Nie jest wielką tajemnicą, że dla budowy „historii” w wadze półciężkiej federacji UFC, lepszym rozwiązaniem dzisiejszej walki byłby triumf Israela Adesanyi – dotąd niepokonanego fightera, który jako dopiero piąty zawodnik federacji mógłby się legitymować mistrzowskim pasem jednocześnie w dwóch różnych kategoriach wagowych. Stąd też dość zabawna wymiana opinii między szefem całej organizacji, Daną Whitem, a polskim mistrzem, Janem Błachowiczem.
White na konferencji po walce opowiedział o swojej rozmowie z Polakiem.
– Jan to twardziel. Gdy mu dzisiaj zakładałem pas, odwrócił się do mnie i powiedział: nie wierzysz we mnie! – uśmiechnął się White. – Powiedziałem: co ja ci, kurwa, zrobiłem!? Chłopak jest naprawdę szalony, nawet nie umiem znaleźć innego słowa, naprawdę szalony!

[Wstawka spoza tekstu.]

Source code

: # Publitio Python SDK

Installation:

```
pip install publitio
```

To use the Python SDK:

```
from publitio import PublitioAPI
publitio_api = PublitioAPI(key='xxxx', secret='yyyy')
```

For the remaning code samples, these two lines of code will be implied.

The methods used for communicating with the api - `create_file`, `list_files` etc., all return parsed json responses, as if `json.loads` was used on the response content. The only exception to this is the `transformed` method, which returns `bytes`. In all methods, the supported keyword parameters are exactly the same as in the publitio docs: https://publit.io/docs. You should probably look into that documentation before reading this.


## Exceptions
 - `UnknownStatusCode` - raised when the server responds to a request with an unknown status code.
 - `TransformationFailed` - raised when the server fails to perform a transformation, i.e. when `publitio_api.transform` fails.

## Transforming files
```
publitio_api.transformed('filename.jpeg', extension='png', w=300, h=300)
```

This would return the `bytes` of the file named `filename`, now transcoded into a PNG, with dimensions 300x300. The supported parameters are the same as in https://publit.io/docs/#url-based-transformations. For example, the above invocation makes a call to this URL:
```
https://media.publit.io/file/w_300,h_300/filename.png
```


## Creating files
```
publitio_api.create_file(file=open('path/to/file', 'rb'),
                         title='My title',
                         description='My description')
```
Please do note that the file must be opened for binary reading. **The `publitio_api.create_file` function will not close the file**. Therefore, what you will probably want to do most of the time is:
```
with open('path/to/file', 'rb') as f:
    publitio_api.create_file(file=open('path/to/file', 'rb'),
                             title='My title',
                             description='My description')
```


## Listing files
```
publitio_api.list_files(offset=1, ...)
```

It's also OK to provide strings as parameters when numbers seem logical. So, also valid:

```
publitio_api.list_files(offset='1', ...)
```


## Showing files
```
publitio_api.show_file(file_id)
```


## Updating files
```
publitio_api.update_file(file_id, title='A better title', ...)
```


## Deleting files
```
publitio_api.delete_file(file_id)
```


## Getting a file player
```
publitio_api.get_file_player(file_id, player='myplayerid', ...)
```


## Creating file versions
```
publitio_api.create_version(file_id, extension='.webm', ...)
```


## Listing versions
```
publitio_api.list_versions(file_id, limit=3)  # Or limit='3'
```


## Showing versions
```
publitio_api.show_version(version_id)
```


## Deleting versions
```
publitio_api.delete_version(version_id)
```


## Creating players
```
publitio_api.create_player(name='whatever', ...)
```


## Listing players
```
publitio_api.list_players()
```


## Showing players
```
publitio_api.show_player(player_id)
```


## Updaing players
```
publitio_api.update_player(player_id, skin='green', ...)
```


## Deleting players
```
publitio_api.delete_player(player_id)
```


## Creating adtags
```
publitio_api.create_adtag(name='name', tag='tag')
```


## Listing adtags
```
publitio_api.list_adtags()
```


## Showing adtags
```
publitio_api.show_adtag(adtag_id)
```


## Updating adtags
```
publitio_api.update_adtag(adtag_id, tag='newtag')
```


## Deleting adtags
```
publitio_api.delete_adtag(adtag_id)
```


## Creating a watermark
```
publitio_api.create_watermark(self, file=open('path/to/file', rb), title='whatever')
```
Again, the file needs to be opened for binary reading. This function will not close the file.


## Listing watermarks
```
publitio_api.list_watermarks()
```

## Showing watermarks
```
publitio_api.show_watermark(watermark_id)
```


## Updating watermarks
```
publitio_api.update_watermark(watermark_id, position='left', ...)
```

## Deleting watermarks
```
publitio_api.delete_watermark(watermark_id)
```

What the fuck did I do?#UFC pic.twitter.com/oVb4rjoXtK
— Jed I. Goodman © (@jedigoodman) March 7, 2021
Całą sytuację oczywiście opatrzyli memami fani MMA z całego świata, którzy wykorzystywali nie do końca wesołą minę White’a podczas ogłaszania wyniku walki. Biorąc jednak pod uwagę, jak rośnie postać samego Błachowicza – można się spodziewać, że tak rzutki biznesmen jak Dana White spokojnie nadrobi straty wynikające z delikatnego obniżenia rynkowej wartości Israela Adesanyi.
White dodał też, że kolejnym rywalem Błachowicza będzie Glover Teixeira.